Reviews have for a long time been the method for consumers to assess whether they buy or use a product/service. Whether its a review on a particular hotel, airline, ski resort or hair dryer many consumers look to review sites for an impartial opinion on the things they want. In the internet age long gone is the recommendation of old via acquaintances and no one relies solely on the claims of a tv advertisement.

Some of the big players in the industry include Tripadvisor, Amazon, Reevoo, Trustpilot, Rated People and Google amongst others covering the entire spectrum of consumer goods and services.

How do they work?

Reviews are submitted via a number of methods. Some sites allow users to submit a review after reading the reviews of others. Other sites use the follow up method – sending the consumer of a product/service an “after delivery” email asking them to review the company/product/service they have utilised. These sites usually incentivise the reviewer with entry into a “competition” or some form of discount code to be used post review.

Other sites simply post reviews themselves – unfortunate but it happens – this is usually to get the ball rolling and to feign activity on the review process and for those all important endorsements we all want to see.

 What are the facts?

  • 50% of consumers look to product review sites before making a purchase.
  • 60% of consumers are more likely to buy from a site that has independant reviews
  • Consumers trust a product review over the websites own description of it
  • Websites that have introduced reviews see an average of an 18% uplift in sales AFTER introducing reviews on their site

 What are the downsides?

The main drawback with reviews on your site or about your product/service is that you have to be prepared to take the good with bad. If your reviews are hosted via a 3rd party you will have little control of what is being said and only the ability to respond to a bad review. If the reviews are hosted on your own site you will have greater control over what you publish to your site and what you don’t but does anyone beleive 50 5 star reviews on a products – probably not.

A mixture of good and bad reviews has proved important to consumers when establishing trust – if 4 out 20 reviews are bad then people are more likely to side with the good ones and take the bad ones as one offs. Age and experience is large factor on a consumers ability to sift through positive and negative reviews.
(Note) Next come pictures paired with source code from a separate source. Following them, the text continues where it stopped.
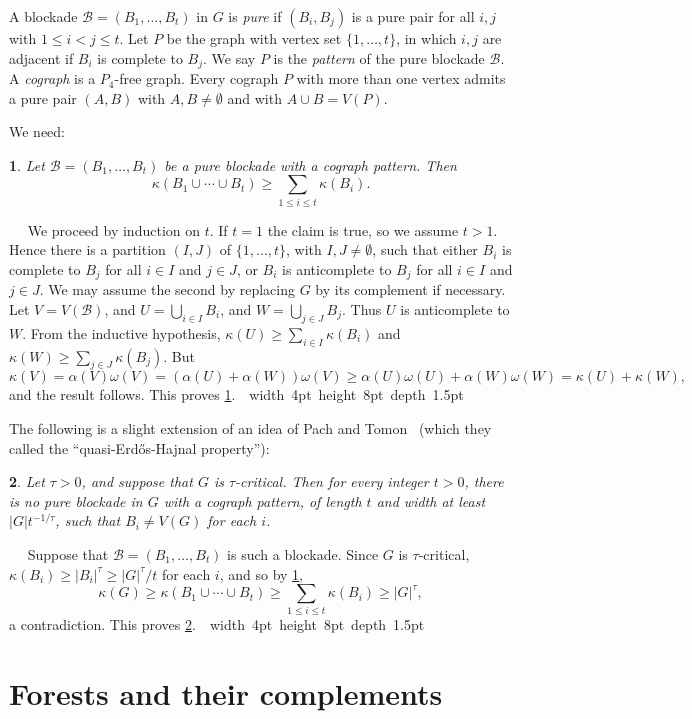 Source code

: \documentclass[titlepage,11pt]{article}
\newcommand\blackslug{\hbox{\hskip 1pt \vrule width 4pt height 8pt depth 1.5pt
        \hskip 1pt}}
\newcommand\bbox{\hfill \quad \blackslug \bigbreak}
\def\ll{,\ldots,}
\def\cupcup{\cup\cdots\cup}
\newtheorem{thm}{}[section]
\newcommand{\Proof}{\noindent{\bf Proof.}\ \ }
\begin{document}
A blockade $\mathcal{B}=(B_1\ll B_t)$ in $G$ is {\em pure} if $(B_i, B_j)$
is a pure pair for all $i,j$ with $1\le i<j\le t$.
Let $P$ be the graph with vertex
set $\{1\ll t\}$, in which $i,j$ are adjacent if $B_i$ is complete to $B_j$. We say $P$ is the {\em pattern} of the
pure blockade $\mathcal{B}$. A {\em cograph} is a $P_4$-free graph. Every cograph $P$ with more than one vertex admits a pure pair
$(A,B)$ with $A,B\ne \emptyset$ and with $A\cup B=V(P)$.

We need:
\begin{thm}\label{cographpattern}
Let $\mathcal{B}=(B_1\ll B_t)$ be a pure blockade with a cograph pattern.
Then
$$\kappa(B_1\cupcup B_t)\ge \sum_{1\le i\le t}\kappa(B_i).$$
\end{thm}
\Proof
We proceed by induction on $t$. If $t=1$ the claim is true, so we assume $t>1$. Hence
there is a partition $(I,J)$ of
$\{1\ll t\}$, with $I,J\ne \emptyset$, such that either $B_i$ is complete to $B_j$ for all $i\in I$ and $j\in J$, or
$B_i$ is anticomplete to $B_j$ for all $i\in I$ and $j\in J$. We may assume the second by replacing $G$ by its complement if necessary.
Let $V=V(\mathcal{B})$, and
$U=\bigcup_{i\in I}B_i$, and $W=\bigcup_{j\in J} B_j$. Thus $U$ is anticomplete to $W$.
From the inductive hypothesis, $\kappa(U)\ge   \sum_{i\in I}\kappa(B_i)$ and $\kappa(W)\ge  \sum_{j\in J}\kappa(B_j)$. But
$$\kappa(V)=\alpha(V)\omega(V)= (\alpha(U)+\alpha(W))\omega(V)\ge \alpha(U)\omega(U)+\alpha(W)\omega(W)=\kappa(U)+\kappa(W),$$
and the result follows. This proves \ref{cographpattern}.~\bbox

The following is a slight extension of an idea of Pach and Tomon~\cite{pach} (which they called the ``quasi-Erd\H{o}s-Hajnal property''):
\begin{thm}\label{parties}
Let $\tau>0$, and suppose that $G$ is $\tau$-critical.
Then for every integer $t>0$, there is no pure blockade in $G$ with a cograph pattern,
of length $t$ and width at least $|G|t^{-1/\tau}$, such that $B_i\ne V(G)$ for each $i$.
\end{thm}
\Proof
Suppose that $\mathcal{B}=(B_1\ll B_t)$ is such a blockade. Since $G$ is $\tau$-critical, $\kappa(B_i)\ge |B_i|^\tau\ge |G|^\tau/t$ for each $i$,
and so by \ref{cographpattern},
$$\kappa(G)\ge \kappa(B_1\cupcup B_t)\ge \sum_{1\le i\le t}\kappa(B_i)\ge |G|^\tau,$$
a contradiction. This proves \ref{parties}.~\bbox

\section{Forests and their complements}
\end{document}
Reviews take time – whether your trying to respond to a negative one or approve them for publishing it takes time. Dont be fooled into thinking that these review sites are the only source of opinion – look to your social networking profiles on Facebook and Twitter for comments on your products and service. Some years ago we were “threatened” to be tweeted about by someone who wasn’t even a client in some bizarre dislike for us so you have to vigilant across all avenues of online reviews.

And the upsides?

Increases trust in your company and the products/services you offer.

Increased CTR on your content

Search engine boost when people search for “[your product name] reviews”

Fresh content for the search engines – which they love (please note that 3rd party review sites may utilise widgets and iframes making your reviews invisible to search engines on your site but not on theirs)

How do I get reviews on my site?

Many ecommerce platforms have reviews built into them so look on your control panel for it.

If not you can use a third party supplier such as Reviews.co.uk, Revoos, Trustpilot which can email customers on your behalf after every order.

Get your developer to make one for you – its easy!